Please note: This PhD defence will be given online.
Vedat
Levi
Alev,
PhD
candidate
David
R.
Cheriton
School
of
Computer
Science
The study of spectral expansion of graphs and expander graphs has been an extremely fruitful line of research in Mathematics and Computer Science, with applications ranging from random walks and fast sampling to optimization. In this dissertation, we study high dimensional local spectral expansion, which is a generalization of the theory of spectral expansion of graphs, to simplicial complexes.

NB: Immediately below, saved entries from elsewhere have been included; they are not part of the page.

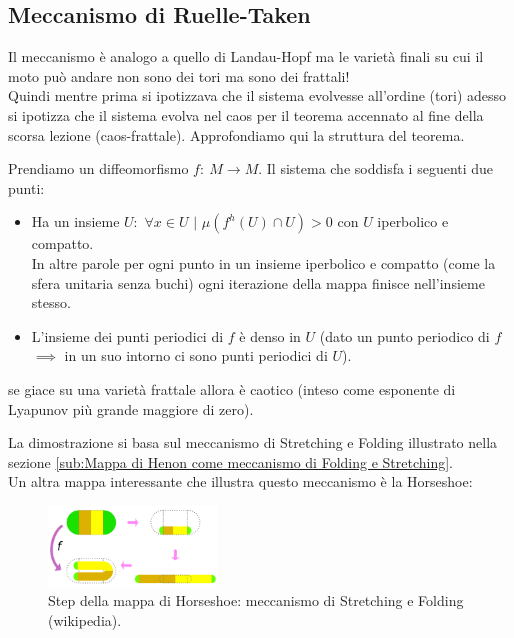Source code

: \subsection{Meccanismo di Ruelle-Taken}%
\label{sub:Meccanismo di Ruelle-Taken}
Il meccanismo è analogo a quello di Landau-Hopf ma le varietà finali su cui il moto può andare non sono dei tori ma sono dei frattali!\\
Quindi mentre prima si ipotizzava che il sistema evolvesse all'ordine (tori) adesso si ipotizza che il sistema evolva nel caos per il teorema accennato al fine della scorsa lezione (caos-frattale). Approfondiamo qui la struttura del teorema.
\begin{thm}[Axiom A]
    Prendiamo un diffeomorfismo $f: \ M\to M$. Il sistema che soddisfa i seguenti due punti:
    \begin{itemize}
	\item Ha un insieme $U:$ $\forall x \in U$ $|$ $\mu (f^h(U) \cap U) > 0 $ con $U$ iperbolico e compatto.\\
	    In altre parole per ogni punto in un insieme iperbolico e compatto (come la sfera unitaria senza buchi) ogni iterazione della mappa finisce nell'insieme stesso.
	\item L'insieme dei punti periodici di $f$ è denso in $U$ (dato un punto periodico di $f$ $\implies$ in un suo intorno ci sono punti periodici di $U$).
    \end{itemize}
    se giace su una varietà frattale allora è caotico (inteso come esponente di Lyapunov più grande maggiore di zero).\\
\end{thm}
\noindent
La dimostrazione si basa sul meccanismo di Stretching e Folding illustrato nella sezione \ref{sub:Mappa di Henon come meccanismo di Folding e Stretching}. \\
Un altra mappa interessante che illustra questo meccanismo è la Horseshoe:
\begin{figure}[H]
    \centering
    \includegraphics[width=0.4\textwidth]{figures/horseshoe.png}
    \caption{\scriptsize Step della mappa di Horseshoe: meccanismo di Stretching e Folding (wikipedia).}
    \label{fig:figures-horseshoe-png}
\end{figure}
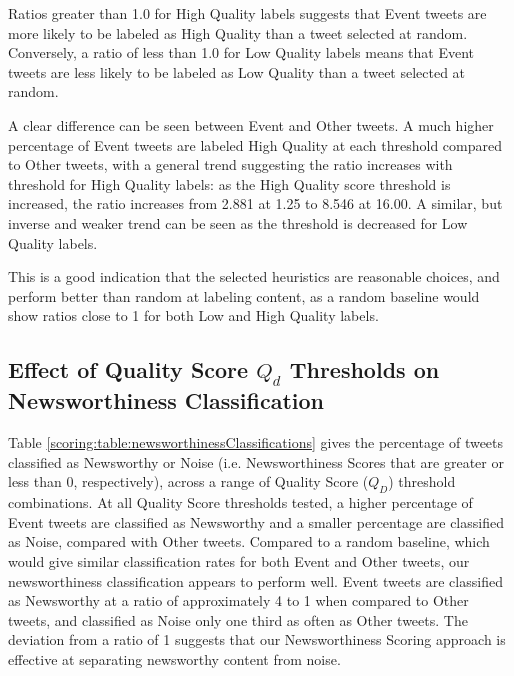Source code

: Ratios greater than 1.0 for High Quality labels suggests that Event tweets are more likely to be labeled as High Quality than a tweet selected at random.
Conversely, a ratio of less than 1.0 for Low Quality labels means that Event tweets are less likely to be labeled as Low Quality than a tweet selected at random.

A clear difference can be seen between Event and Other tweets.
A much higher percentage of Event tweets are labeled High Quality at each threshold compared to Other tweets, with a general trend suggesting the ratio increases with threshold for High Quality labels:
as the High Quality score threshold is increased, the ratio increases from 2.881 at 1.25 to 8.546 at 16.00.
A similar, but inverse and weaker trend can be seen as the threshold is decreased for Low Quality labels.

This is a good indication that the selected heuristics are reasonable choices, and perform better than random at labeling content, as a random baseline would show ratios close to 1 for both Low and High Quality labels.

\subsection{Effect of Quality Score $Q_d$ Thresholds on Newsworthiness Classification}

Table \ref{scoring:table:newsworthinessClassifications} gives the percentage of tweets classified as Newsworthy or Noise (i.e. Newsworthiness Scores that are greater or less than 0, respectively), across a range of Quality Score ($Q_D$) threshold combinations.
At all Quality Score thresholds tested, a higher percentage of Event tweets are classified as Newsworthy and a smaller percentage are classified as Noise, compared with Other tweets.
Compared to a random baseline, which would give similar classification rates for both Event and Other tweets, our newsworthiness classification appears to perform well.
Event tweets are classified as Newsworthy at a ratio of approximately 4 to 1 when compared to Other tweets, and classified as Noise only one third as often as Other tweets.
The deviation from a ratio of 1 suggests that our Newsworthiness Scoring approach is effective at separating newsworthy content from noise.

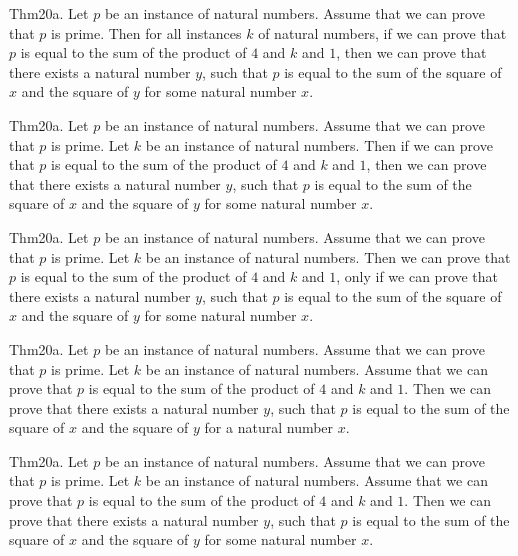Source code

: \documentclass{article}
\begin{document}
Thm20a. Let $p$ be an instance of natural numbers. Assume that we can prove that $p$ is prime. Then for all instances $k$ of natural numbers, if we can prove that $p$ is equal to the sum of the product of $4$ and $k$ and $1$, then we can prove that there exists a natural number $y$, such that $p$ is equal to the sum of the square of $x$ and the square of $y$ for some natural number $x$.

Thm20a. Let $p$ be an instance of natural numbers. Assume that we can prove that $p$ is prime. Let $k$ be an instance of natural numbers. Then if we can prove that $p$ is equal to the sum of the product of $4$ and $k$ and $1$, then we can prove that there exists a natural number $y$, such that $p$ is equal to the sum of the square of $x$ and the square of $y$ for some natural number $x$.

Thm20a. Let $p$ be an instance of natural numbers. Assume that we can prove that $p$ is prime. Let $k$ be an instance of natural numbers. Then we can prove that $p$ is equal to the sum of the product of $4$ and $k$ and $1$, only if we can prove that there exists a natural number $y$, such that $p$ is equal to the sum of the square of $x$ and the square of $y$ for some natural number $x$.

Thm20a. Let $p$ be an instance of natural numbers. Assume that we can prove that $p$ is prime. Let $k$ be an instance of natural numbers. Assume that we can prove that $p$ is equal to the sum of the product of $4$ and $k$ and $1$. Then we can prove that there exists a natural number $y$, such that $p$ is equal to the sum of the square of $x$ and the square of $y$ for a natural number $x$.

Thm20a. Let $p$ be an instance of natural numbers. Assume that we can prove that $p$ is prime. Let $k$ be an instance of natural numbers. Assume that we can prove that $p$ is equal to the sum of the product of $4$ and $k$ and $1$. Then we can prove that there exists a natural number $y$, such that $p$ is equal to the sum of the square of $x$ and the square of $y$ for some natural number $x$.
\end{document}
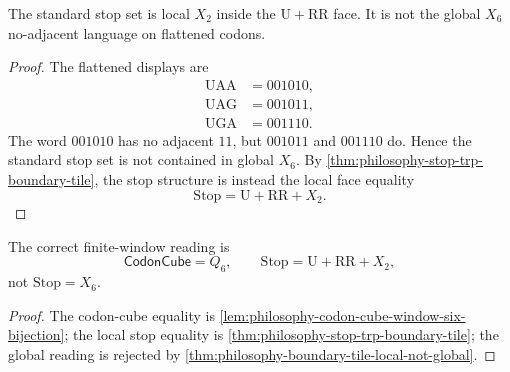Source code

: \begin{theorem}
\label{thm:philosophy-boundary-tile-local-not-global}
The standard stop set is local $X_{2}$ inside the $\mathrm{U}+\mathrm{RR}$
face. It is not the global $X_{6}$ no-adjacent language on flattened
codons.
\end{theorem}
\begin{proof}
The flattened displays are
$$
\begin{aligned}
  \mathrm{UAA}&=001010,\\
  \mathrm{UAG}&=001011,\\
  \mathrm{UGA}&=001110.
\end{aligned}
$$
The word $001010$ has no adjacent $11$, but $001011$ and $001110$ do.
Hence the standard stop set is not contained in global $X_{6}$. By
\autoref{thm:philosophy-stop-trp-boundary-tile}, the stop structure is
instead the local face equality
$$
  \mathrm{Stop}=\mathrm{U}+\mathrm{RR}+X_{2}.
$$
\end{proof}

\begin{corollary}
\label{cor:philosophy-correct-window-six-reading}
The correct finite-window reading is
$$
  \mathsf{CodonCube}=Q_{6},
  \qquad
  \mathrm{Stop}=\mathrm{U}+\mathrm{RR}+X_{2},
$$
not $\mathrm{Stop}=X_{6}$.
\end{corollary}
\begin{proof}
The codon-cube equality is
\autoref{lem:philosophy-codon-cube-window-six-bijection}; the local stop
equality is \autoref{thm:philosophy-stop-trp-boundary-tile}; the global
reading is rejected by \autoref{thm:philosophy-boundary-tile-local-not-global}.
\end{proof}
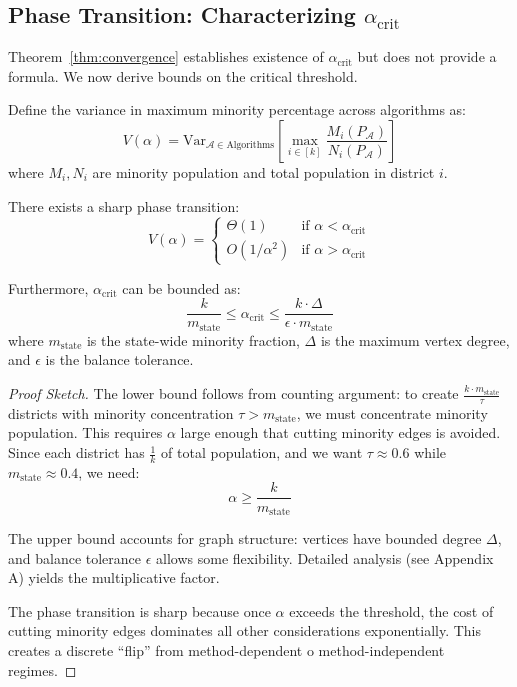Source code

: \subsection{Phase Transition: Characterizing $\alpha_{\text{crit}}$}

Theorem~\ref{thm:convergence} establishes existence of $\alpha_{\text{crit}}$ but does not provide a formula. We now derive bounds on the critical threshold.

\begin{theorem}
\label{thm:phase-transition}
Define the variance in maximum minority percentage across algorithms as:
\[
V(\alpha) = \text{Var}_{\mathcal{A} \in \text{Algorithms}} \left[ \max_{i \in [k]} \frac{M_i(P_{\mathcal{A}})}{N_i(P_{\mathcal{A}})} \right]
\]
where $M_i, N_i$ are minority population and total population in district $i$.

There exists a sharp phase transition:
\[
V(\alpha) = \begin{cases}
\Theta(1) & \text{if } \alpha < \alpha_{\text{crit}} \\
O(1/\alpha^2) & \text{if } \alpha > \alpha_{\text{crit}}
\end{cases}
\]

Furthermore, $\alpha_{\text{crit}}$ can be bounded as:
\[
\frac{k}{m_{\text{state}}} \leq \alpha_{\text{crit}} \leq \frac{k \cdot \Delta}{\epsilon \cdot m_{\text{state}}}
\]
where $m_{\text{state}}$ is the state-wide minority fraction, $\Delta$ is the maximum vertex degree, and $\epsilon$ is the balance tolerance.
\end{theorem}

\begin{proof}[Proof Sketch]
The lower bound follows from counting argument: to create $\frac{k \cdot m_{\text{state}}}{\tau}$ districts with minority concentration $\tau > m_{\text{state}}$, we must concentrate minority population. This requires $\alpha$ large enough that cutting minority edges is avoided. Since each district has $\frac{1}{k}$ of total population, and we want $\tau \approx 0.6$ while $m_{\text{state}} \approx 0.4$, we need:
\[
\alpha \geq \frac{k}{m_{\text{state}}}
\]

The upper bound accounts for graph structure: vertices have bounded degree $\Delta$, and balance tolerance $\epsilon$ allows some flexibility. Detailed analysis (see Appendix A) yields the multiplicative factor.

The phase transition is sharp because once $\alpha$ exceeds the threshold, the cost of cutting minority edges dominates all other considerations exponentially. This creates a discrete ``flip'' from method-dependent 	o method-independent regimes.
\end{proof}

We study two random walks on simplicial complexes, which we call the down-up walk, which captures a wide array of natural random walks which can be used to sample random combinatorial objects via the so-called heat-bath dynamics, and the swap walk, which can be thought as a random walk on a sparse version of the Kneser graph.

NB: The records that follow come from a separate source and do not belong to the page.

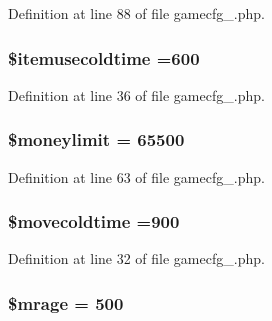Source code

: Definition at line 88 of file gamecfg\+\_.\+php.

\hypertarget{gamecfg__1_8php_a8ff81f5ce688c08dcf261ffa27fa0764}{
\subsubsection[{\$itemusecoldtime}]{\setlength{\rightskip}{0pt plus 5cm}\$itemusecoldtime =600}}\label{gamecfg__1_8php_a8ff81f5ce688c08dcf261ffa27fa0764}


Definition at line 36 of file gamecfg\+\_.\+php.

\hypertarget{gamecfg__1_8php_a95757a9a9957cc6b45b689c9670236b1}{
\subsubsection[{\$moneylimit}]{\setlength{\rightskip}{0pt plus 5cm}\$moneylimit = 65500}}\label{gamecfg__1_8php_a95757a9a9957cc6b45b689c9670236b1}


Definition at line 63 of file gamecfg\+\_.\+php.

\hypertarget{gamecfg__1_8php_af659ed4a0b9dd7fd43f2319dfe0a7b67}{
\subsubsection[{\$movecoldtime}]{\setlength{\rightskip}{0pt plus 5cm}\$movecoldtime =900}}\label{gamecfg__1_8php_af659ed4a0b9dd7fd43f2319dfe0a7b67}


Definition at line 32 of file gamecfg\+\_.\+php.

\hypertarget{gamecfg__1_8php_ab94e397fe60bbe8e7846a0463fcd759d}{
\subsubsection[{\$mrage}]{\setlength{\rightskip}{0pt plus 5cm}\$mrage = 500}}\label{gamecfg__1_8php_ab94e397fe60bbe8e7846a0463fcd759d}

We prove a sharp bound on the second eigenvalue of the down-up walk and discuss applications of this in establishing the rapid mixing of several Markov chains used for sampling combinatorial objects.

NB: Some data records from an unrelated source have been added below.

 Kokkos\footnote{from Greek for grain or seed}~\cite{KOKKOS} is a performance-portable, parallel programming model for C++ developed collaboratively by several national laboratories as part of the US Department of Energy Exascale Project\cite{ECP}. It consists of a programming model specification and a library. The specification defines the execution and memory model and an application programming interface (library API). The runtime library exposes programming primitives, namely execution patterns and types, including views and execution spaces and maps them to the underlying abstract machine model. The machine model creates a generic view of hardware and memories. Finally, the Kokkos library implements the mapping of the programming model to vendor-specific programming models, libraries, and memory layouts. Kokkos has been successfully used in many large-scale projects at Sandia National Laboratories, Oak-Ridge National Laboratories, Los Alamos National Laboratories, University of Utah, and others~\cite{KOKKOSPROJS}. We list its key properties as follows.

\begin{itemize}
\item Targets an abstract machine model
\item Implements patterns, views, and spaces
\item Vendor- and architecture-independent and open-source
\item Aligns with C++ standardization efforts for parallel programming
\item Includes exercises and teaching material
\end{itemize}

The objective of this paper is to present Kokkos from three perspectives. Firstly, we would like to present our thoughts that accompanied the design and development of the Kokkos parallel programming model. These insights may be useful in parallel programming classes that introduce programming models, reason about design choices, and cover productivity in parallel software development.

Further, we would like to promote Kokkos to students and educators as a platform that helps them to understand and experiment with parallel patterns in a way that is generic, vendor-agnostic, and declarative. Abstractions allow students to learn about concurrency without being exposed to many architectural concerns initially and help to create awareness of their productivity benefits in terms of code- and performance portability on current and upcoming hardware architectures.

Next, we study the spectrum of the swap walks, and show that using local spectral expansion we can relate the spectrum of swap-walk on any simplicial complex to the spectrum of the Kneser graph. We will mention applications of this result in (i) approximating constraint satisfaction problems (CSPs) on instances where the constraint hypergraph is a high dimensional local spectral expander; and in (ii) the construction of new families of list decodable codes based on (sparse) Ramanujan complexes of Lubotzky, Samuels, and Vishne.